IL-1Ra−/− MDSC are more suppressive than BALB/c MDSC

Previous studies showed that MDSC from BALB/c mice with 4T1/IL-1β tumors accumulate earlier and at a faster rate, and are a functionally more suppressive population of MDSC (3). If the loss of the IL-1Ra enhances inflammation and promotes MDSC accumulation, then IL-1Ra−/− MDSC may be functionally more suppressive than BALB/c MDSC. To test this hypothesis, BALB/c and IL-1Ra−/− mice were inoculated with 4T1 tumor cells on day 0, and blood MDSC were harvested when MDSC levels were >90% of the cells in the blood (days 35–40). Suppressive activity was tested by coculturing splenocytes from TS1 mice with their respective hemagglutinin peptide in the presence or absence of graded doses of MDSC. MDSC from IL-1Ra−/− mice were more suppressive towards CD4+ TS1 cells on a per cell basis than MDSC from BALB/c mice (Fig. 5B). MDSC from 4T1-inoculated BALB/c and IL-Ra–deficient mice were also tested for suppressive activity against CD8+ T cells using splenocytes from clone 4 mice and their respective hemagglutinin peptide (Fig. 5C). Similar to the results with CD4+ T cells, MDSC from IL-1Ra−/− mice were more suppressive on a per cell basis than MDSC from BALB/c mice (P < 0.05). To determine if MDSC from IL-1Ra–deficient mice were suppressed by the same arginase-dependent mechanism as MDSC derived from BALB/c mice (3, 6), an inhibitor of arginase (nor-NOHA) or nitric oxide (L-NMMA) was added to the TS1 or clone 4 cultures (Fig. 5B and C). MDSC from BALB/c and IL-1Ra−/− mice suppressed CD4+ and CD8+ T cells through an arginase-dependent mechanism, as the addition of the arginase inhibitor, but not the NO inhibitor, reversed MDSC-mediated suppression. Therefore, elimination of the IL-1Ra induced MDSC that are more potent suppressors but use the same suppressive mechanism as MDSC induced by wild-type mice.

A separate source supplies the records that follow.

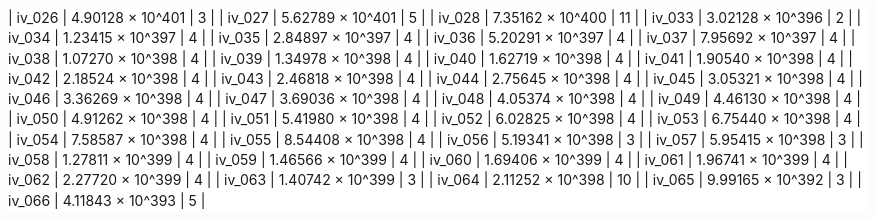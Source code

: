 | iv_026 | 4.90128 × 10^401 | 3 |
| iv_027 | 5.62789 × 10^401 | 5 |
| iv_028 | 7.35162 × 10^400 | 11 |
| iv_033 | 3.02128 × 10^396 | 2 |
| iv_034 | 1.23415 × 10^397 | 4 |
| iv_035 | 2.84897 × 10^397 | 4 |
| iv_036 | 5.20291 × 10^397 | 4 |
| iv_037 | 7.95692 × 10^397 | 4 |
| iv_038 | 1.07270 × 10^398 | 4 |
| iv_039 | 1.34978 × 10^398 | 4 |
| iv_040 | 1.62719 × 10^398 | 4 |
| iv_041 | 1.90540 × 10^398 | 4 |
| iv_042 | 2.18524 × 10^398 | 4 |
| iv_043 | 2.46818 × 10^398 | 4 |
| iv_044 | 2.75645 × 10^398 | 4 |
| iv_045 | 3.05321 × 10^398 | 4 |
| iv_046 | 3.36269 × 10^398 | 4 |
| iv_047 | 3.69036 × 10^398 | 4 |
| iv_048 | 4.05374 × 10^398 | 4 |
| iv_049 | 4.46130 × 10^398 | 4 |
| iv_050 | 4.91262 × 10^398 | 4 |
| iv_051 | 5.41980 × 10^398 | 4 |
| iv_052 | 6.02825 × 10^398 | 4 |
| iv_053 | 6.75440 × 10^398 | 4 |
| iv_054 | 7.58587 × 10^398 | 4 |
| iv_055 | 8.54408 × 10^398 | 4 |
| iv_056 | 5.19341 × 10^398 | 3 |
| iv_057 | 5.95415 × 10^398 | 3 |
| iv_058 | 1.27811 × 10^399 | 4 |
| iv_059 | 1.46566 × 10^399 | 4 |
| iv_060 | 1.69406 × 10^399 | 4 |
| iv_061 | 1.96741 × 10^399 | 4 |
| iv_062 | 2.27720 × 10^399 | 4 |
| iv_063 | 1.40742 × 10^399 | 3 |
| iv_064 | 2.11252 × 10^398 | 10 |
| iv_065 | 9.99165 × 10^392 | 3 |
| iv_066 | 4.11843 × 10^393 | 5 |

IL-6 compensates for the loss of the IL-1R in primary tumor growth

The reduction in tumor growth observed in IL-1R−/− mice may be due to the loss of the direct effects of IL-1β or may be due to the loss of a downstream product of the IL-1 signaling pathway. A potential downstream candidate is the proinflammatory cytokine, IL-6, the production of which is reduced in IL-1R−/− tumor tissue (Fig. 1B). To examine whether IL-6 is involved in IL-1–mediated tumor progression, 4T1 tumor cells were stably transfected with a construct containing the human IL-6 gene to generate 4T1/IL-6 cells. Because murine cells are responsive to human IL-6 (32), the human IL-6 gene was used to differentiate between IL-6 secreted by the 4T1/IL-6 cells and endogenous murine IL-6 present in the serum and tumor environment. 4T1/IL-6 cells have the same in vivo growth rate as 4T1 cells, so human IL-6 does not serve as an alloantigen (Fig. 6A). If IL-6 is a downstream mediator by which IL-1β alters MDSC activity and tumor progression, then IL-6 production should restore elevated MDSC levels and more rapid tumor progression in IL-1R–deficient mice. To test this hypothesis, IL-1R−/− and BALB/c mice were inoculated with 4T1/IL-6 tumor cells and tumor progression was monitored. No delay in tumor growth was observed in IL-1R−/− mice bearing 4T1/IL-6 tumors compared with the significant delay seen in IL-1R−/− mice with 4T1 tumors (Fig. 6A). Additionally, 4T1/IL-6 tumors in IL-1R−/− mice grew at a similar rate to 4T1 and 4T1/IL-6 tumors in BALB/c mice. Therefore, IL-6 compensates for the loss of IL-1R, supporting the hypothesis that IL-6 is a downstream mediator of IL-1β that facilitates tumor progression.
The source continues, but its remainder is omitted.